Jindal announced the order this week after the failure of similar statewide legislation. He chided liberals and corporations for their recent criticism of those rules in Indiana and Arkansas, where they argued the measures amounted to sanctioned discrimination against gays and lesbians. 
Those governors eventually acquiesced and supported fixes that protect against discrimination and against businesses denying service to people based on their religious beliefs.
A number of major companies, including Arkansas-based Wal-Mart, joined in the criticism, leading Jindal to question the alliance.
“The same left that wants to tax and regulate them out of existence, that doesn’t believe in profits,” he said.
“Economic liberty is simply the other side of the same coin that is religious liberty.”

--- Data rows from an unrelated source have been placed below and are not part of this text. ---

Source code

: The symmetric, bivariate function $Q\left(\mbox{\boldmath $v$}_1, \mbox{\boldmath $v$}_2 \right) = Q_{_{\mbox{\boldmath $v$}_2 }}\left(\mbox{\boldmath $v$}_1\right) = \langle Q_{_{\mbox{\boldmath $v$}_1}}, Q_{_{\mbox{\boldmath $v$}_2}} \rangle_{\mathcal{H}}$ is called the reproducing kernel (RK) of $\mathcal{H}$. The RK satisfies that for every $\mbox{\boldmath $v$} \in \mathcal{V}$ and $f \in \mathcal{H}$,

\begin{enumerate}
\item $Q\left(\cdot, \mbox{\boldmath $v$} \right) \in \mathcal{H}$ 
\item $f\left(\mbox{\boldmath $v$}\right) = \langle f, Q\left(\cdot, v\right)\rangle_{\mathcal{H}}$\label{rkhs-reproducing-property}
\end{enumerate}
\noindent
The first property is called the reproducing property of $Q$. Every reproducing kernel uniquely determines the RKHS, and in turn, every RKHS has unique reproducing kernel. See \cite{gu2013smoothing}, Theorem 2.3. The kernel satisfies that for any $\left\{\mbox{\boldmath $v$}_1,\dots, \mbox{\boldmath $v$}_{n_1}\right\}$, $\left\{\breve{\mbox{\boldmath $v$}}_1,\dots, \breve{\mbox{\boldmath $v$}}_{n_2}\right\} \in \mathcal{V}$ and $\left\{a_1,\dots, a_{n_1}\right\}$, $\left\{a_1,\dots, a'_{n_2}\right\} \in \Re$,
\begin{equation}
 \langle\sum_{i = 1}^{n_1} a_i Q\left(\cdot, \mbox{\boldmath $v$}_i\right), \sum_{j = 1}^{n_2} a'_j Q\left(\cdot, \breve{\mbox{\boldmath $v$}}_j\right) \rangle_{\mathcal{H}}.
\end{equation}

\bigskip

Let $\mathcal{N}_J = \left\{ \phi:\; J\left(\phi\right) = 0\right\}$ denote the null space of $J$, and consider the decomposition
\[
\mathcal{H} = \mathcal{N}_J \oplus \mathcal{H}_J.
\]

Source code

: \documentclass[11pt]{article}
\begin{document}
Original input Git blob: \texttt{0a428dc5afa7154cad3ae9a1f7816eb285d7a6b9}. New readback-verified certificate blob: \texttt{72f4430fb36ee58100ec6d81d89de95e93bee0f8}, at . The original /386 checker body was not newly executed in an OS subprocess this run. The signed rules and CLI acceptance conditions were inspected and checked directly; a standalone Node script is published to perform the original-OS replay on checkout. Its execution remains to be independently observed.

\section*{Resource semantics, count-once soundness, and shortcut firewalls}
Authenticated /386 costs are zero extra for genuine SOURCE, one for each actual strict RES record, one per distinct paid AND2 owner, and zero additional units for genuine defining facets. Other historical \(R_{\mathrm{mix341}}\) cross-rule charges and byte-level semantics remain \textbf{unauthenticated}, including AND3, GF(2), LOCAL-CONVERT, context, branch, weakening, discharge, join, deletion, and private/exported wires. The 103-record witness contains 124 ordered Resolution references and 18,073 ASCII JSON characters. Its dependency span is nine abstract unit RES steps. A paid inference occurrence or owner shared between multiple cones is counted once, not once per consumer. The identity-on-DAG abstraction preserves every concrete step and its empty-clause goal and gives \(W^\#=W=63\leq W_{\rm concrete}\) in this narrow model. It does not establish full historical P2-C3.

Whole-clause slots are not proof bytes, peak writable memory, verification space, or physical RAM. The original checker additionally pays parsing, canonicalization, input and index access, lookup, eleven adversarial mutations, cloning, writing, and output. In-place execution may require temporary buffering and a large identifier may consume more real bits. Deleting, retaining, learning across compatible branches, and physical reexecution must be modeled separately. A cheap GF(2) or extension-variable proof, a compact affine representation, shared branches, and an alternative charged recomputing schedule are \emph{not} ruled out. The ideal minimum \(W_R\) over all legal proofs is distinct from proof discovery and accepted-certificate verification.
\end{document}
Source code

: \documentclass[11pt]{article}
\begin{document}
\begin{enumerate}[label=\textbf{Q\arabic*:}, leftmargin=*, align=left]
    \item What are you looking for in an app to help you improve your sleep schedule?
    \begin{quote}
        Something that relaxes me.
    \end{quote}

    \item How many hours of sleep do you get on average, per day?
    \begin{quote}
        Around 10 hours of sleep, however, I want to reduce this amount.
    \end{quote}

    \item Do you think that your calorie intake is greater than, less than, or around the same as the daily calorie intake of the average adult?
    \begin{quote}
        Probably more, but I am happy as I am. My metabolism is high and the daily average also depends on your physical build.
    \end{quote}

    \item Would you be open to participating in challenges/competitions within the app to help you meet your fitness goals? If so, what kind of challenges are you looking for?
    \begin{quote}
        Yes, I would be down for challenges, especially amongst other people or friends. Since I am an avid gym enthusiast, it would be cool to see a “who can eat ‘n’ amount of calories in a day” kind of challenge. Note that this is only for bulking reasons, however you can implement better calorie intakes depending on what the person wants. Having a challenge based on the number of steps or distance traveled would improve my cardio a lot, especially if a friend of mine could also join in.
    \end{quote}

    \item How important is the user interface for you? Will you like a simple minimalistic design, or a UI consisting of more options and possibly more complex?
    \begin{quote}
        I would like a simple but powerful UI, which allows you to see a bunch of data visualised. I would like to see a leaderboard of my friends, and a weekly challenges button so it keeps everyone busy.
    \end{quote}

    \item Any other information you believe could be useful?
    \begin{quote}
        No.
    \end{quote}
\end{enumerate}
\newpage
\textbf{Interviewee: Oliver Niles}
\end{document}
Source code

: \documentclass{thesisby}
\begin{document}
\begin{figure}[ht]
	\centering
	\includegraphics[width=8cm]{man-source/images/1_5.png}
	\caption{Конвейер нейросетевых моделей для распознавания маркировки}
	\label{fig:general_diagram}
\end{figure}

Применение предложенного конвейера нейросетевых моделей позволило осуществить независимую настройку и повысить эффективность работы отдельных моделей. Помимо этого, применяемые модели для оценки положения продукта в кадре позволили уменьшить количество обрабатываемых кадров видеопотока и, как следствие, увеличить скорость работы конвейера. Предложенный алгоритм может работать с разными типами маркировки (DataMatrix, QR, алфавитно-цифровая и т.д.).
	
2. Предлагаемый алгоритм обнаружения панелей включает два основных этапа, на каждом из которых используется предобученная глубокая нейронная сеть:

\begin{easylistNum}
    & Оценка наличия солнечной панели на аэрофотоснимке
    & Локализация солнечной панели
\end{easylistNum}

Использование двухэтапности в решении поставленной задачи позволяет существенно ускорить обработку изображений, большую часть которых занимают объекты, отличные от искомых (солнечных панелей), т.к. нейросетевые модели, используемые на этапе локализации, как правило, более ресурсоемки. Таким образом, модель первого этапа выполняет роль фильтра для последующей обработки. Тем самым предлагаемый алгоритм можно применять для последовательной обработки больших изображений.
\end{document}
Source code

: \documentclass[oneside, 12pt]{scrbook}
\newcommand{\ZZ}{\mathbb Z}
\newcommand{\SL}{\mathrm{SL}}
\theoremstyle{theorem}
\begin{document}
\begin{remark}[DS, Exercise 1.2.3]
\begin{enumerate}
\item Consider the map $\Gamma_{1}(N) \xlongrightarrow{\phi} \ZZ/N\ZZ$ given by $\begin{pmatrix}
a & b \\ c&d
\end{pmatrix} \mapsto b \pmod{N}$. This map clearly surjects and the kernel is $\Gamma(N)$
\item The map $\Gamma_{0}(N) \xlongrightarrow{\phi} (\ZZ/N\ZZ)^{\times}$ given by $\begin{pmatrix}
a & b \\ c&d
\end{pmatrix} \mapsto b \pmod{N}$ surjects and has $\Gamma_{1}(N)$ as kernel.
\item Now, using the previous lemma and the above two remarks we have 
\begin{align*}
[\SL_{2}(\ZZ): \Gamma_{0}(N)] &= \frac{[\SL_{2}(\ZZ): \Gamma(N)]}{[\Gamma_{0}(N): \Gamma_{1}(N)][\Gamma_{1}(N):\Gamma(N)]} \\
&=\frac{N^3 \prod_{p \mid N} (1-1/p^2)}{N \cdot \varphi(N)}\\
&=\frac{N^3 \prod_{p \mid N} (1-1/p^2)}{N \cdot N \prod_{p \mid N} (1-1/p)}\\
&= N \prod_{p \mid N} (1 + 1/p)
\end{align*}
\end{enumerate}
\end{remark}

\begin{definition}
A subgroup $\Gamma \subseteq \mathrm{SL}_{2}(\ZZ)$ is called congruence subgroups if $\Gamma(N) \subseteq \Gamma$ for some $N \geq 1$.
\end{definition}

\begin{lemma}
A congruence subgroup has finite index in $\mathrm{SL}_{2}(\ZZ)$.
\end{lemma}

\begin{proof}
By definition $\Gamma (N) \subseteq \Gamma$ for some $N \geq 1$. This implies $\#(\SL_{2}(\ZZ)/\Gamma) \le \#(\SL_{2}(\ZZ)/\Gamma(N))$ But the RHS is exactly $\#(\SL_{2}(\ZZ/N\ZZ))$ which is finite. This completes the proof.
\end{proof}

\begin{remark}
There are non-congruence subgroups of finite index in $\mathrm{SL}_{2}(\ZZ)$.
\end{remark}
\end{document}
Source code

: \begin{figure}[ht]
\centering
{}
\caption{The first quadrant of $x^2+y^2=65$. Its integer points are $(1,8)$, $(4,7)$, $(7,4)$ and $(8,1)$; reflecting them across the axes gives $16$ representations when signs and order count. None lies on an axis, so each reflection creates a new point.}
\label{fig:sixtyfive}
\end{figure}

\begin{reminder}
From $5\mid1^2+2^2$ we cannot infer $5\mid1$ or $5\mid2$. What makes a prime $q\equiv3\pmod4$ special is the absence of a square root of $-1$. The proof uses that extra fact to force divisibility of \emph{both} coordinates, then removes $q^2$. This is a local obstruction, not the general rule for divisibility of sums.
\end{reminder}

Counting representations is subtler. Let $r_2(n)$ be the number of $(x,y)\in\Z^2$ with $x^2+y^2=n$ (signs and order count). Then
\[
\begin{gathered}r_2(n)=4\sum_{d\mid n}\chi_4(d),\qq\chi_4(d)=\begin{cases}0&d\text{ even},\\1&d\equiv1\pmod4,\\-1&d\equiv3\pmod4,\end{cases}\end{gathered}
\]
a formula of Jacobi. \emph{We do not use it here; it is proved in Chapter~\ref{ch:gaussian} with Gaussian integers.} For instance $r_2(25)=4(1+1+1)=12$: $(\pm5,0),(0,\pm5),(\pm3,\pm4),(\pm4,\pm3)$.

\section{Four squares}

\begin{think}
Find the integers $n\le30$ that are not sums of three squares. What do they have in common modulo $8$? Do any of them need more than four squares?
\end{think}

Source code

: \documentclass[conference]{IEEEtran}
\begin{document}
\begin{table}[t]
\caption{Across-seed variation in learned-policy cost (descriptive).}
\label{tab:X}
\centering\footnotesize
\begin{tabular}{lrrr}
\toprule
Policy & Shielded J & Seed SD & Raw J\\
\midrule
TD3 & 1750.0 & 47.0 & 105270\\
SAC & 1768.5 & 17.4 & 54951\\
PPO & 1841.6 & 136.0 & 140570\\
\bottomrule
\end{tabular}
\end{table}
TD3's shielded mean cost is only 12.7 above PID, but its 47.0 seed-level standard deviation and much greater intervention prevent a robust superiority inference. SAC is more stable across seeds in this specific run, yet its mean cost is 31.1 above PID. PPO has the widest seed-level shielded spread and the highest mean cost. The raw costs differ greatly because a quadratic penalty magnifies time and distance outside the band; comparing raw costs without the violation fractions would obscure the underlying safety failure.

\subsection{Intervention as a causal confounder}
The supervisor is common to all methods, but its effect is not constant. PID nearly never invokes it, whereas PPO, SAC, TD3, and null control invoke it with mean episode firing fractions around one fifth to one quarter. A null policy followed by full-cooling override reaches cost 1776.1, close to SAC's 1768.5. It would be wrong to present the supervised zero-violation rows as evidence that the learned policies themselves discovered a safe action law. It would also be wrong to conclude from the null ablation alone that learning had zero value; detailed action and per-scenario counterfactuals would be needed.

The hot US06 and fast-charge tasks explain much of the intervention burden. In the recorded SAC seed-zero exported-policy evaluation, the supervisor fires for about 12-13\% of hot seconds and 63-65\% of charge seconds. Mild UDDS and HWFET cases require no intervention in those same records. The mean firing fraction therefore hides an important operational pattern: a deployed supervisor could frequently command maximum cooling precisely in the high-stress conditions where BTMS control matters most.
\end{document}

The Louisiana governor continues to flirt with a presidential bid, announcing an exploratory committee this week. 
He’s said he will decide his 2016 fate come June, when the State Legislature’s session ends. But a bid would be an uphill climb, as he’s polling towards the back of the prospective GOP field.
He criticized Democratic presidential frontrunner Hillary Clinton for recent comments that religious beliefs have to “be changed” around issues like abortion, mocking her by asking if she meant sending people to “reeducation camps.”
“My religious beliefs are not between me and Hillary Clinton, my religious beliefs are between me and God,” he said.
“As Christians, we shouldn’t face discrimination from the government for simply for wanting to follow our conscience.”
And Jindal scolded President Obama for what he sees as a failed foreign policy  and politics of division. He added that while a Republican president could fix “many of the disasters and mistakes” of the Obama administration, the president’s “attempt to redefine the definition of America and the American dream” is the “biggest threat” of his administration.
“We can undo tax rates and regulations, we can undo bad government programs. It’s a lot harder to change our culture back,” he said.
“The American dream I learned about from my parents was never about envy redistribution or government dependence.”